# WHAT YOU NEED TO DO
Output the whole listing below exactly, omitting the images.

# DATA FOR THIS TASK
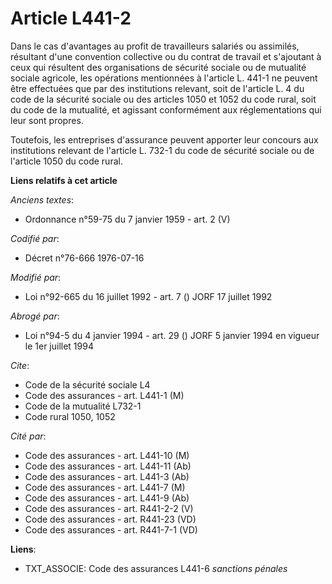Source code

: # Article L441-2

Dans le cas d'avantages au profit de travailleurs salariés ou assimilés, résultant d'une convention collective ou du contrat
de travail et s'ajoutant à ceux qui résultent des organisations de sécurité sociale ou de mutualité sociale agricole, les
opérations mentionnées à l'article L. 441-1 ne peuvent être effectuées que par des institutions relevant, soit de l'article
L. 4 du code de la sécurité sociale ou des articles 1050 et 1052 du code rural, soit du code de la mutualité, et agissant
conformément aux réglementations qui leur sont propres.

Toutefois, les entreprises d'assurance peuvent apporter leur concours aux institutions relevant de l'article L. 732-1 du code
de sécurité sociale ou de l'article 1050 du code rural.

**Liens relatifs à cet article**

_Anciens textes_:

  - Ordonnance n°59-75 du 7 janvier 1959 - art. 2 (V)

_Codifié par_:

  - Décret n°76-666 1976-07-16

_Modifié par_:

  - Loi n°92-665 du 16 juillet 1992 - art. 7 () JORF 17 juillet 1992

_Abrogé par_:

  - Loi n°94-5 du 4 janvier 1994 - art. 29 () JORF 5 janvier 1994 en vigueur le 1er juillet 1994

_Cite_:

  - Code de la sécurité sociale L4
  - Code des assurances - art. L441-1 (M)
  - Code de la mutualité L732-1
  - Code rural 1050, 1052

_Cité par_:

  - Code des assurances - art. L441-10 (M)
  - Code des assurances - art. L441-11 (Ab)
  - Code des assurances - art. L441-3 (Ab)
  - Code des assurances - art. L441-7 (M)
  - Code des assurances - art. L441-9 (Ab)
  - Code des assurances - art. R441-2-2 (V)
  - Code des assurances - art. R441-23 (VD)
  - Code des assurances - art. R441-7-1 (VD)

**Liens**:

  - TXT_ASSOCIE: Code des assurances L441-6 *sanctions pénales*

# REPLY
Source code

: # Article L441-2

Dans le cas d'avantages au profit de travailleurs salariés ou assimilés, résultant d'une convention collective ou du contrat
de travail et s'ajoutant à ceux qui résultent des organisations de sécurité sociale ou de mutualité sociale agricole, les
opérations mentionnées à l'article L. 441-1 ne peuvent être effectuées que par des institutions relevant, soit de l'article
L. 4 du code de la sécurité sociale ou des articles 1050 et 1052 du code rural, soit du code de la mutualité, et agissant
conformément aux réglementations qui leur sont propres.

Toutefois, les entreprises d'assurance peuvent apporter leur concours aux institutions relevant de l'article L. 732-1 du code
de sécurité sociale ou de l'article 1050 du code rural.

**Liens relatifs à cet article**

_Anciens textes_:

  - Ordonnance n°59-75 du 7 janvier 1959 - art. 2 (V)

_Codifié par_:

  - Décret n°76-666 1976-07-16

_Modifié par_:

  - Loi n°92-665 du 16 juillet 1992 - art. 7 () JORF 17 juillet 1992

_Abrogé par_:

  - Loi n°94-5 du 4 janvier 1994 - art. 29 () JORF 5 janvier 1994 en vigueur le 1er juillet 1994

_Cite_:

  - Code de la sécurité sociale L4
  - Code des assurances - art. L441-1 (M)
  - Code de la mutualité L732-1
  - Code rural 1050, 1052

_Cité par_:

  - Code des assurances - art. L441-10 (M)
  - Code des assurances - art. L441-11 (Ab)
  - Code des assurances - art. L441-3 (Ab)
  - Code des assurances - art. L441-7 (M)
  - Code des assurances - art. L441-9 (Ab)
  - Code des assurances - art. R441-2-2 (V)
  - Code des assurances - art. R441-23 (VD)
  - Code des assurances - art. R441-7-1 (VD)

**Liens**:

  - TXT_ASSOCIE: Code des assurances L441-6 *sanctions pénales*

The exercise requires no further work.